The Fear caught up with me in Morzine this summer. Before then, we’d had a few skirmishes, post stack and bruised but never had it gained a hold. It was benign. Irritating yes, but easy to push back into the dark with a couple of beers or a bold move in front of those whose opinions strangely matter. Morzine was different. Bigger in every way, steeper, rife with technical difficulties on the edge of my ‘good day’ skills. And yet things were going so well on the first day before ill-advised overtaking moved me out front and expected me to perform. The ensuing highside saw me body-surf a gravel ravine at 20 miles an hour with only skin as protection. It hurt with bloody seeping wounds packed tight with the rock-lites that had been my ego cushion. So I took it easy for a while which – remember Fear isn’t fair – saw me take a second tumble adding more shrapnel whilst reducing the skin coverage further.
A few beers and everything was fine. Except they wore off and the next morning saw me fitting wider tyres and encasing my battered body in armour. But the Fear doesn’t recognise these feeble acts of defiance and the first descent drove home the insurgence of Fear against the dereliction of the confidence that had been so prevalent the day before. The monster reared up and scared me into immobility leaving me wide eyed and frozen on the brakes for that descent and all that followed. The frustration of knowing your limits, being both nowhere near them but still badly scared is almost unbearable and the harder you try, the worse it gets. And the sympathy vote from your fellow riders, some minutes ahead, rates a pretty close second in the bloody miserable stakes.

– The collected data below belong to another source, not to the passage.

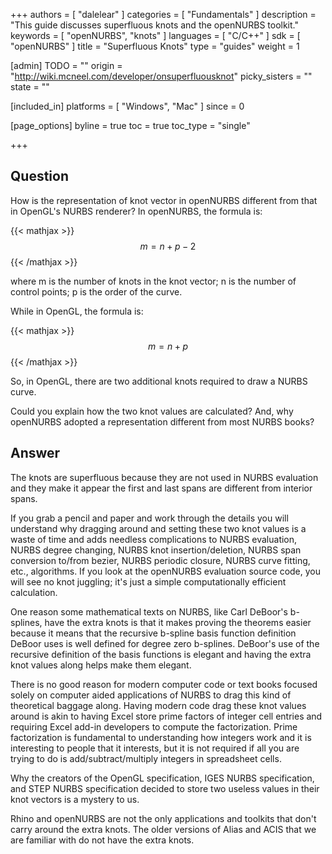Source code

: +++
authors = [ "dalelear" ]
categories = [ "Fundamentals" ]
description = "This guide discusses superfluous knots and the openNURBS toolkit."
keywords = [ "openNURBS", "knots" ]
languages = [ "C/C++" ]
sdk = [ "openNURBS" ]
title = "Superfluous Knots"
type = "guides"
weight = 1

[admin]
TODO = ""
origin = "http://wiki.mcneel.com/developer/onsuperfluousknot"
picky_sisters = ""
state = ""

[included_in]
platforms = [ "Windows", "Mac" ]
since = 0

[page_options]
byline = true
toc = true
toc_type = "single"

+++

 
## Question

How is the representation of knot vector in openNURBS different from that in OpenGL's NURBS renderer?  In openNURBS, the formula is:

{{< mathjax >}}$$m = n + p - 2 $${{< /mathjax >}}

where m is the number of knots in the knot vector; n is the number of control points; p is the order of the curve.

While in OpenGL, the formula is:

{{< mathjax >}}$$m = n + p$${{< /mathjax >}}

So, in OpenGL, there are two additional knots required to draw a NURBS curve.

Could you explain how the two knot values are calculated?  And, why openNURBS adopted a representation different from most NURBS books?

## Answer

The knots are superfluous because they are not used in NURBS evaluation and they make it appear the first and last spans are different from interior spans.

If you grab a pencil and paper and work through the details you will understand why dragging around and setting these two knot values is a waste of time and adds needless complications to NURBS evaluation, NURBS degree changing, NURBS knot insertion/deletion, NURBS span conversion to/from bezier, NURBS periodic closure, NURBS curve fitting, etc., algorithms.  If you look at the openNURBS evaluation source code, you will see no knot juggling; it's just a simple computationally efficient calculation.

One reason some mathematical texts on NURBS, like Carl DeBoor's b-splines, have the extra knots is that it makes proving the theorems easier because it means that the recursive b-spline basis function definition DeBoor uses is well defined for degree zero b-splines.  DeBoor's use of the recursive definition of the basis functions is elegant and having the extra knot values along helps make them elegant.

There is no good reason for modern computer code or text books focused solely on computer aided applications of NURBS to drag this kind of theoretical baggage along.  Having modern code drag these knot values around is akin to having Excel store prime factors of integer cell entries and requiring Excel add-in developers to compute the factorization.  Prime factorization is fundamental to understanding how integers work and it is interesting to people that it interests, but it is not required if all you are trying to do is add/subtract/multiply integers in spreadsheet cells.

Why the creators of the OpenGL specification, IGES NURBS specification, and STEP NURBS specification decided to store two useless values in their knot vectors is a mystery to us.

Rhino and openNURBS are not the only applications and toolkits that don't carry around the extra knots. The older versions of Alias and ACIS that we are familiar with do not have the extra knots.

The next day was a rest day. I chucked away the fat tyres, gave myself a serious talking too and drank far too many beers. I’m not sure it helped, but I certainly felt better. However, the first chairlift after sobriety kicked in did not bode well. Sweating: Check. Shaking knees: Check. Wanting to feign injury so I could go home: Check. So much for positive thinking. And then someone said “ride the bike”. It’s a better life statement than a holistic treatment of the Fear but for me it encapsulated everything that was wrong. Stop thinking, start riding. The bike is way better than you, just hang onto the bars, tweak the nose of terror and be prepared to run away if things get a bit rough. Did it work? Strangely enough it did. The Fear kept trying to push back in with images of a sprawled Al broken on the rocks but I was riding the bike. That’s all you need to do. Treat the fear with adrenaline and dopamine, look around, realise how bloody lucky you are to be here and laugh, maybe nervously, at your demons.

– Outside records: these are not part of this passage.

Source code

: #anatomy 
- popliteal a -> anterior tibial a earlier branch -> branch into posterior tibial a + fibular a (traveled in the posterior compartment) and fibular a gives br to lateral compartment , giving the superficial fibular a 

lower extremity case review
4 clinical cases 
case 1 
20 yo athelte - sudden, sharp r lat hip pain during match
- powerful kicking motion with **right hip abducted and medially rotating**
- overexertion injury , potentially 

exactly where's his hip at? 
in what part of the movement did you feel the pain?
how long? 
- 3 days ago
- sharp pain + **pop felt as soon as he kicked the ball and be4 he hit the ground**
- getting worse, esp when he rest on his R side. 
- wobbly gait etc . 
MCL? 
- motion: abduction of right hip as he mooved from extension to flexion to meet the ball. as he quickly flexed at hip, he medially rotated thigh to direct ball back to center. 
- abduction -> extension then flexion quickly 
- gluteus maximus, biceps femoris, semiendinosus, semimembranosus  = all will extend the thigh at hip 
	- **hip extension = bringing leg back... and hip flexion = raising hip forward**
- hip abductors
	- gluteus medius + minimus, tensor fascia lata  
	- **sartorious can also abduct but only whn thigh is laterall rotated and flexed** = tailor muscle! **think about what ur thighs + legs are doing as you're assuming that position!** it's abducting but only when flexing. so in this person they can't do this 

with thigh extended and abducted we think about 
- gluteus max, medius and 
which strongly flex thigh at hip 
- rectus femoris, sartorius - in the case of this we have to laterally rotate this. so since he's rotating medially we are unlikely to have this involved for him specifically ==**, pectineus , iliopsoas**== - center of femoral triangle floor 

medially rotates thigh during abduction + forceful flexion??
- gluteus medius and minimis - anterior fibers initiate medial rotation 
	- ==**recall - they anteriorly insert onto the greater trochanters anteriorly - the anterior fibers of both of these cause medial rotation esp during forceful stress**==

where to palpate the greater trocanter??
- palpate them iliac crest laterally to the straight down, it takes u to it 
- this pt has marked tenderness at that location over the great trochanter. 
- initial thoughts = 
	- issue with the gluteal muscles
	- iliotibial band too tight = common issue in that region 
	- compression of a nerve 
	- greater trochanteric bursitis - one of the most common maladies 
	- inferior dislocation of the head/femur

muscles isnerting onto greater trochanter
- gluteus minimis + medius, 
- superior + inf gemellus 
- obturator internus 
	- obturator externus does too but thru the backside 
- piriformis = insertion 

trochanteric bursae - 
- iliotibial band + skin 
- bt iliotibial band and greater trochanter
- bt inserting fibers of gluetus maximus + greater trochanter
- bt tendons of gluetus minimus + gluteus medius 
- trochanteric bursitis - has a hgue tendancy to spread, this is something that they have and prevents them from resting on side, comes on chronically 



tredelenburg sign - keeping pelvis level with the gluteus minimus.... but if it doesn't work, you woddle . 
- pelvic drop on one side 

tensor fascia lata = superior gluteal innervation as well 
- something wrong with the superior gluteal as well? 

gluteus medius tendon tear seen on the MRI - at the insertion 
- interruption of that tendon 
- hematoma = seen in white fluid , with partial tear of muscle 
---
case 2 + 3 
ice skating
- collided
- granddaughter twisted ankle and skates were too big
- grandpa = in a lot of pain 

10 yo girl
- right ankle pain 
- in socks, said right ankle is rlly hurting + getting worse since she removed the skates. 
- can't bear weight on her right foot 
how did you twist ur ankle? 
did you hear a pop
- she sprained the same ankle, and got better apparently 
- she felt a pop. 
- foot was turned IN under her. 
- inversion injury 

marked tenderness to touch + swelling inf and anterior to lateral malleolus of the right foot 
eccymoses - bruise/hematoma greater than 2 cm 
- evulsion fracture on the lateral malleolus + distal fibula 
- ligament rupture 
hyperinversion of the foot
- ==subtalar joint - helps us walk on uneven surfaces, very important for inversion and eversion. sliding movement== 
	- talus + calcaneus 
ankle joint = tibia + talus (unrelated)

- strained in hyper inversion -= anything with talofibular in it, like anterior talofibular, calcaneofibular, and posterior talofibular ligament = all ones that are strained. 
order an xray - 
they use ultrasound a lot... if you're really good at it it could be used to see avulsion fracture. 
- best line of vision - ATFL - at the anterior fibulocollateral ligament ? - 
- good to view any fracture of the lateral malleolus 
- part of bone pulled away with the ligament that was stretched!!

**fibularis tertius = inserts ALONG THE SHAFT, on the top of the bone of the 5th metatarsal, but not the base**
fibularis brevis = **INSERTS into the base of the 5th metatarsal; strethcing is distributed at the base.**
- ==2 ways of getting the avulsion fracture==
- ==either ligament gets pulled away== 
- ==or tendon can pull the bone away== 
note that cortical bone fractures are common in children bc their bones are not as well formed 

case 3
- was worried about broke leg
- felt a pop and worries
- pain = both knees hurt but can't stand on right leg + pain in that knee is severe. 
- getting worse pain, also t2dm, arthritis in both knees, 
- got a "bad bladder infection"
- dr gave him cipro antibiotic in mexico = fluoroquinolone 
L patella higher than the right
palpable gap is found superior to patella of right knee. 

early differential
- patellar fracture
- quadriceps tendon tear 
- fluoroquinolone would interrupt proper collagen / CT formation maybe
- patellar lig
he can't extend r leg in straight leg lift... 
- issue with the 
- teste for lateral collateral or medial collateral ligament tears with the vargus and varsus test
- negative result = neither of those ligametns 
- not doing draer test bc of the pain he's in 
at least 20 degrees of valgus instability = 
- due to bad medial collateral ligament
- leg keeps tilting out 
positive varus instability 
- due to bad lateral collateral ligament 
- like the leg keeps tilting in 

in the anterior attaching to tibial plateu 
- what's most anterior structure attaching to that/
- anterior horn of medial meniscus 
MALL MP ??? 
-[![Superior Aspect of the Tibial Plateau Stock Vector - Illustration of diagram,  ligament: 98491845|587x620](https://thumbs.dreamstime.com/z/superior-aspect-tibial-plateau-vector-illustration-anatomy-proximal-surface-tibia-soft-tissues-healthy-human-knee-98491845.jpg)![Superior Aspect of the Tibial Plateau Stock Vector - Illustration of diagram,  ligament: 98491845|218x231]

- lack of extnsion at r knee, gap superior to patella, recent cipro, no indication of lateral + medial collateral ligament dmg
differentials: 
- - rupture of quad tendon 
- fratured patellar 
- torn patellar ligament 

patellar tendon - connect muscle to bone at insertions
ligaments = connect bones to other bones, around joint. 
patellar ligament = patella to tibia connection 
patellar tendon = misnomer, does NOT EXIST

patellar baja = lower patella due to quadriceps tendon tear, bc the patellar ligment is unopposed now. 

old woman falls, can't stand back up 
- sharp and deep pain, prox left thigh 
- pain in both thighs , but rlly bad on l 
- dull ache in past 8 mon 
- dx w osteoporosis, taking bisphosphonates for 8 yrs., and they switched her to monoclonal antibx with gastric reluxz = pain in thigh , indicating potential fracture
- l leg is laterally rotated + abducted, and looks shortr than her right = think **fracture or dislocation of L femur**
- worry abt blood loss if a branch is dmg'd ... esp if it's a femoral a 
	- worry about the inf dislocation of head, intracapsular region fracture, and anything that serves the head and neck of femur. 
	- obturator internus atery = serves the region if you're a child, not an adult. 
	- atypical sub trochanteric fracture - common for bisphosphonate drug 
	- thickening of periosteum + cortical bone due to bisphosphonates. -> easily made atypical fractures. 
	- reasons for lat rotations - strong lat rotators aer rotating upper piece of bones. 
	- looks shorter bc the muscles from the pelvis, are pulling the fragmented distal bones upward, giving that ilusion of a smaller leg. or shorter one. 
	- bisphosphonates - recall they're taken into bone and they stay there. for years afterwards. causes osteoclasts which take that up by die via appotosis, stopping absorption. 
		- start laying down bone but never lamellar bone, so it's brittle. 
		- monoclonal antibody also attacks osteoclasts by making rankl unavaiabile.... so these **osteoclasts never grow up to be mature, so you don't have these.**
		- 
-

Has it been back? Oh yes. Remember, the Fear only ever goes into remission. A hint of self-doubt, a botched move, a stupid stack or an obstacle refusal brings back the flood and leaves you drowning in the Fear. But I almost welcome it now, because it’s beating it, pushing it back into the dark places and rejoicing in the knowledge that it’s only an enemy outside and not the host within that makes you love the good times more. The option is to stop, ride towpaths, pretend you quit because you wanted to, and leave the best feeling in the world to those who stand on the bridge between fear and joy. And you know what, that’s probably the best place in the world. Room for a frightened one?
I know the Fear will be back and it’ll be up for a fight. But I’ll be ready. And whilst I may lose the odd battle, I’m going to win the war.